## What is needed:
Set down, word for word, the stretch of lines from the one containing "- [ ] Ran conversion" to the end of the records below.

## Dataset records:
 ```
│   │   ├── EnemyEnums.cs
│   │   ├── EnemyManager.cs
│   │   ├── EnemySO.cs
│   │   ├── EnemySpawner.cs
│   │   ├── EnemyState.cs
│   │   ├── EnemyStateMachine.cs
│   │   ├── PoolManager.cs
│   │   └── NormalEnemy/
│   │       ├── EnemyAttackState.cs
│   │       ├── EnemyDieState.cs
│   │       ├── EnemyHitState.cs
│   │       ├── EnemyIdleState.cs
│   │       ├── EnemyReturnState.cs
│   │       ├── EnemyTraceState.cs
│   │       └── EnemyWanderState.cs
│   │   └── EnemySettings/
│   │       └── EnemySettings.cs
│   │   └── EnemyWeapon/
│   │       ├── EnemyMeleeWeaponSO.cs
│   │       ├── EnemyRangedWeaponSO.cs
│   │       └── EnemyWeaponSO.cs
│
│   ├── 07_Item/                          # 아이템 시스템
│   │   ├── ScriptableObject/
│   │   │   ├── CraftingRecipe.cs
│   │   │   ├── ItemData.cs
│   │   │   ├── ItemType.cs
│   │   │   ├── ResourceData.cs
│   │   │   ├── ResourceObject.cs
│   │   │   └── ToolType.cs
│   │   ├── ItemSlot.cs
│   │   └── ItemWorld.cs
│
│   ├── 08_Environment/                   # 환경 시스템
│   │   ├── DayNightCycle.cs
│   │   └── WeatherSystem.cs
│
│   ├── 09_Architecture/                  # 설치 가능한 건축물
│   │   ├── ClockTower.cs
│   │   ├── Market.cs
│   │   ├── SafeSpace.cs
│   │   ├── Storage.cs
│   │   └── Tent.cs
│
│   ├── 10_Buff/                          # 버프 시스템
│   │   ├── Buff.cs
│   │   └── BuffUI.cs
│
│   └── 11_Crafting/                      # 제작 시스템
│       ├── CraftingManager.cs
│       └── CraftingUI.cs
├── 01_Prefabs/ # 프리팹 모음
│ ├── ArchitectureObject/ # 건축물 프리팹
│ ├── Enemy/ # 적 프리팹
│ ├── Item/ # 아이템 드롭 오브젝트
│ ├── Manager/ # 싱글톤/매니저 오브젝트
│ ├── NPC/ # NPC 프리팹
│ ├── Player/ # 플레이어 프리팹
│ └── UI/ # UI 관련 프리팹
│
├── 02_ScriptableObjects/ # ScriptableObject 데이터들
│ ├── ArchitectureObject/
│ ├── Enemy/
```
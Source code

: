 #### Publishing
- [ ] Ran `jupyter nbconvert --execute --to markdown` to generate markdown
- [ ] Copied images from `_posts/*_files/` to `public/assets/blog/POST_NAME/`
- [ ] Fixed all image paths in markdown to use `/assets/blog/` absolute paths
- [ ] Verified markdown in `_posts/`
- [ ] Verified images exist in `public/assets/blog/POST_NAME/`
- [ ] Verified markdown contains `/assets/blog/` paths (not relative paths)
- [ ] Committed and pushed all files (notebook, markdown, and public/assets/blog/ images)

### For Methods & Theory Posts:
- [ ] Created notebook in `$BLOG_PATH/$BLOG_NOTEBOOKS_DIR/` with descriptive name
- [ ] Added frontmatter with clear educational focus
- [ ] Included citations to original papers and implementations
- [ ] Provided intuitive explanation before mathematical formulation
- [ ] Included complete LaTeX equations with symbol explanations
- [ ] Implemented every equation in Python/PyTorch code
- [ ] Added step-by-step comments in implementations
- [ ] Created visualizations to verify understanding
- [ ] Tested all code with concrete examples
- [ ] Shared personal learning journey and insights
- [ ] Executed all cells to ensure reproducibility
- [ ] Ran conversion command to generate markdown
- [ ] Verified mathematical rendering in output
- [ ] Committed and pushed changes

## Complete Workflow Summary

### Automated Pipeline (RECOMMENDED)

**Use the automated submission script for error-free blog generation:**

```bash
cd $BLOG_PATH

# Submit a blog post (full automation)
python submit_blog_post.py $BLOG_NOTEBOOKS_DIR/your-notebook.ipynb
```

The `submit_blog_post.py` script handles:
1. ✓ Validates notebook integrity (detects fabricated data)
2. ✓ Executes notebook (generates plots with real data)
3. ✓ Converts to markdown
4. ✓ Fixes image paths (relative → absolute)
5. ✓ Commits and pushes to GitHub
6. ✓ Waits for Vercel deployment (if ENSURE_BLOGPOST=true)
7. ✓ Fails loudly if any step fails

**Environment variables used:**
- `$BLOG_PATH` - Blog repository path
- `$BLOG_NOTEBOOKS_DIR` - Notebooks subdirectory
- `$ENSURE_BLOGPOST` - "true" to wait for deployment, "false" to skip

## Result of this task:
- [ ] Ran conversion command to generate markdown
- [ ] Verified mathematical rendering in output
- [ ] Committed and pushed changes

## Complete Workflow Summary

### Automated Pipeline (RECOMMENDED)

**Use the automated submission script for error-free blog generation:**

```bash
cd $BLOG_PATH

# Submit a blog post (full automation)
python submit_blog_post.py $BLOG_NOTEBOOKS_DIR/your-notebook.ipynb
```

The `submit_blog_post.py` script handles:
1. ✓ Validates notebook integrity (detects fabricated data)
2. ✓ Executes notebook (generates plots with real data)
3. ✓ Converts to markdown
4. ✓ Fixes image paths (relative → absolute)
5. ✓ Commits and pushes to GitHub
6. ✓ Waits for Vercel deployment (if ENSURE_BLOGPOST=true)
7. ✓ Fails loudly if any step fails

**Environment variables used:**
- `$BLOG_PATH` - Blog repository path
- `$BLOG_NOTEBOOKS_DIR` - Notebooks subdirectory
- `$ENSURE_BLOGPOST` - "true" to wait for deployment, "false" to skip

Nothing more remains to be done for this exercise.